0.01% w/v Sodium chloride Amount necessary to achieve isotonicity Water Amount to make the total volume 100% Compound of 3 examples 12 1% w/v Sodium hydrogen phosphate 0.94% w/v Sodium phosphate 0.24% w/v Sodium chloride 0.295 %w/v Water Volume taken as 100% of total volume Pharmacology Test Example Renal vascular resistance is calculated from measurements of renal blood flow and blood pressure in pentobarbitone anesthetized dogs. An adult beagle dog (10-15 kg) of either sex is given pentobarbitone sodium (30 mg/kg, intravenous).
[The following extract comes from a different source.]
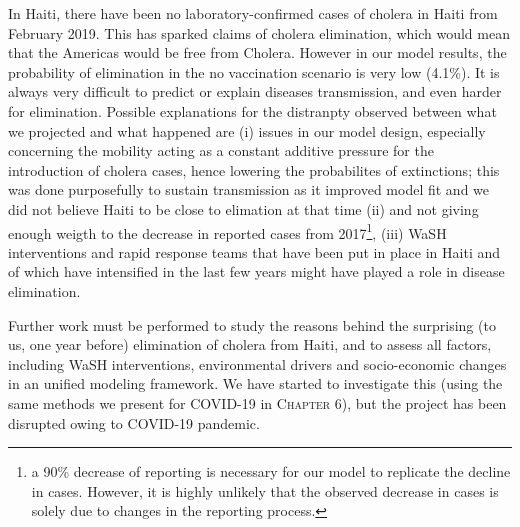  In Haiti, there have been no laboratory-confirmed cases of cholera in Haiti from February 2019. This has sparked claims of cholera elimination, which would mean that the Americas would be free from Cholera. However in our model results, the probability of elimination in the no vaccination scenario is very low (4.1\%). It is always very difficult to predict or explain diseases transmission, and even harder for elimination. Possible explanations for the distranpty observed between what we projected and what happened are (i) issues in our model design, especially concerning the mobility acting as a constant additive pressure for the introduction of cholera cases, hence lowering the probabilites of extinctions; this was done purposefully to sustain transmission as it improved model fit and we did not believe Haiti to be close to elimation at that time (ii) and not giving enough weigth to the decrease in reported cases from 2017\footnote[][-1.5\baselineskip]{a 90\% decrease of reporting is necessary for our model to replicate the decline in cases. However, it is highly unlikely that the observed decrease in cases is solely due to changes in the reporting process.}, (iii) WaSH interventions and rapid response teams that have been put in place in Haiti and of which have intensified in the last few years\cite{Rebaudet:CaseareaTargetedRapid:2019} might have played a role in disease elimination.
  
 Further work must be performed to study the reasons behind the surprising (to us, one year before) elimination of cholera from Haiti, and to assess all factors, including WaSH interventions, environmental drivers and socio-economic changes in an unified modeling framework. We have started to investigate this (using the same methods we present for COVID-19 in \textsc{Chapter 6}), but the project has been disrupted owing to COVID-19 pandemic.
After the patient was anesthetized and intubated to create a pneumothorax, artificial respiration was performed using a constant-stroke volumetric pump. Measurements of canine renal blood flow (RBF) were prepared by modifying the method of McNay and Goldberg (1966) as described by Brown et al. (1983). RBF is an electromagnetic flow probe (2.5-3.00mm Narco
Recorded from the left renal artery using
Blood pressure (BP) was recorded from a pressure transducer (Gaeltec, 5F) at the tip of a catheter placed in the descending aorta via the left carotid artery. Renal vascular resistance (RVR) was recorded continuously by electronically dividing mean BP by mean RBF. Agonists and agonists were administered directly (intraarterially) into the renal artery with a constant infusion of saline (0.1 ml/min) by a ZIG needle bent at a right angle and the distal end inserted into the renal artery.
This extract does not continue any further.